She stood up, excited, her eyes bright, breathing quickly, wonderfully beautiful. She was quite obviously sincere, and she was only nineteen.

Hove also rose. "You would make a dead man ambitious," he said. "But is it of any good for me to talk? You have said a good many hard things about me—all of them true—but you have left out one of the hardest. I am thirty-five, an age when men are beginning to find it difficult to change their ways. But you say that you think that I am clever; it does not amount to much; we are all clever nowadays. Still, I should like to say this. If you will marry me, Miss Muir, I will give you what you want; I will get it for you; and I will make you love me, whether you will or not." His habitual diffidence of manner had vanished.

"I like," she said thoughtfully, "to hear a man speak with decision. Would you have liked to be praised? I could have said one more thing about you; I heard it from the Garstin-Yenns; when a boat upsets in a lock you are a very useful man to have about."

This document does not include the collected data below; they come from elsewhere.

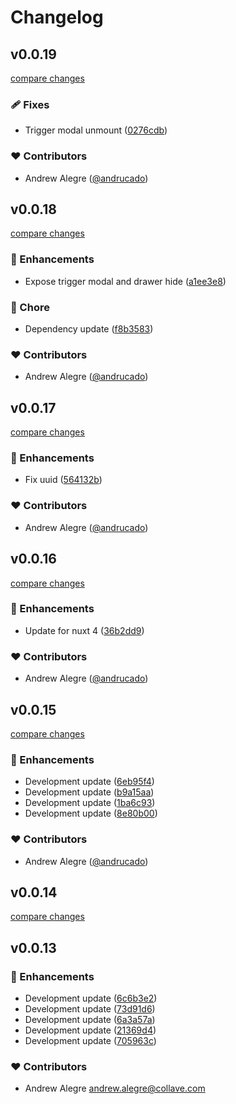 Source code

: # Changelog


## v0.0.19

[compare changes](https://github.com/andrucado/nuxt-layer-naiveui-ex/compare/v0.0.18...v0.0.19)

### 🩹 Fixes

- Trigger modal unmount ([0276cdb](https://github.com/andrucado/nuxt-layer-naiveui-ex/commit/0276cdb))

### ❤️ Contributors

- Andrew Alegre ([@andrucado](https://github.com/andrucado))

## v0.0.18

[compare changes](https://github.com/andrucado/nuxt-layer-naiveui-ex/compare/v0.0.17...v0.0.18)

### 🚀 Enhancements

- Expose trigger modal and drawer hide ([a1ee3e8](https://github.com/andrucado/nuxt-layer-naiveui-ex/commit/a1ee3e8))

### 🏡 Chore

- Dependency update ([f8b3583](https://github.com/andrucado/nuxt-layer-naiveui-ex/commit/f8b3583))

### ❤️ Contributors

- Andrew Alegre ([@andrucado](https://github.com/andrucado))

## v0.0.17

[compare changes](https://github.com/andrucado/nuxt-layer-naiveui-ex/compare/v0.0.16...v0.0.17)

### 🚀 Enhancements

- Fix uuid ([564132b](https://github.com/andrucado/nuxt-layer-naiveui-ex/commit/564132b))

### ❤️ Contributors

- Andrew Alegre ([@andrucado](https://github.com/andrucado))

## v0.0.16

[compare changes](https://github.com/andrucado/nuxt-layer-naiveui-ex/compare/v0.0.15...v0.0.16)

### 🚀 Enhancements

- Update for nuxt 4 ([36b2dd9](https://github.com/andrucado/nuxt-layer-naiveui-ex/commit/36b2dd9))

### ❤️ Contributors

- Andrew Alegre ([@andrucado](https://github.com/andrucado))

## v0.0.15

[compare changes](https://github.com/andrucado/nuxt-layer-naiveui-ex/compare/v0.0.14...v0.0.15)

### 🚀 Enhancements

- Development update ([6eb95f4](https://github.com/andrucado/nuxt-layer-naiveui-ex/commit/6eb95f4))
- Development update ([b9a15aa](https://github.com/andrucado/nuxt-layer-naiveui-ex/commit/b9a15aa))
- Development update ([1ba6c93](https://github.com/andrucado/nuxt-layer-naiveui-ex/commit/1ba6c93))
- Development update ([8e80b00](https://github.com/andrucado/nuxt-layer-naiveui-ex/commit/8e80b00))

### ❤️ Contributors

- Andrew Alegre ([@andrucado](https://github.com/andrucado))

## v0.0.14

[compare changes](https://github.com/andrucado/nuxt-layer-naiveui-ex/compare/v0.0.13...v0.0.14)

## v0.0.13


### 🚀 Enhancements

- Development update ([6c6b3e2](https://github.com/andrucado/nuxt-layer-naiveui-ex/commit/6c6b3e2))
- Development update ([73d91d6](https://github.com/andrucado/nuxt-layer-naiveui-ex/commit/73d91d6))
- Development update ([6a3a57a](https://github.com/andrucado/nuxt-layer-naiveui-ex/commit/6a3a57a))
- Development update ([21369d4](https://github.com/andrucado/nuxt-layer-naiveui-ex/commit/21369d4))
- Development update ([705963c](https://github.com/andrucado/nuxt-layer-naiveui-ex/commit/705963c))

### ❤️ Contributors

- Andrew Alegre <andrew.alegre@collave.com>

"I don't want to talk about that; the Yenns exaggerate; anyhow, that is not anything which leads to anything."

"Courage? I happen to like it."

"I love you," he said passionately. "You don't even know what that means yet; but you shall. If there is anything that you like in the least about me, give me time; give me a chance; tell me what to do."

Delia Muir sat down again and remained for a moment or two without speaking. "Yes," she said at last, "I will marry you, if your acts are as good as your words. Do not see me for six months. Come back then and tell me what you have done. You are fond of social life: cut it. You have got to work, to find the way to power, and lay the lines that lead to it. One does not get there in six months, but one can start."

They talked on for another hour. Her ideal of marriage, as she explained it, was an association of two well-bred, educated people, with a mutual aim. He did not argue against this, though it sounded perhaps a little chilly. Experience would expand that ideal.

"Come back in six months, then," she said. "Tell me then what changes you have made, and on what projects you are working. Do not be afraid of boring me with figures and business details—that kind of thing does not bore me in the least; besides, if one wishes to arrive somewhere, it is silly not to study the road. And then I will tell you if I will marry you. Good-bye."

Hove spent the next few days in a close examination of his financial position, settling with himself what was the next thing to be done, mapping out plans for the future, concentrating himself. He had caught Delia Muir's fever. The indolent and rather extravagant life that he had lived hitherto filled him with disgust. He had been asleep and had missed his opportunities. It had taken a young girl of nineteen to wake him up. He had connections who might ultimately be of use to him, but the first lever that he meant to touch was money; after all, money was a power in itself.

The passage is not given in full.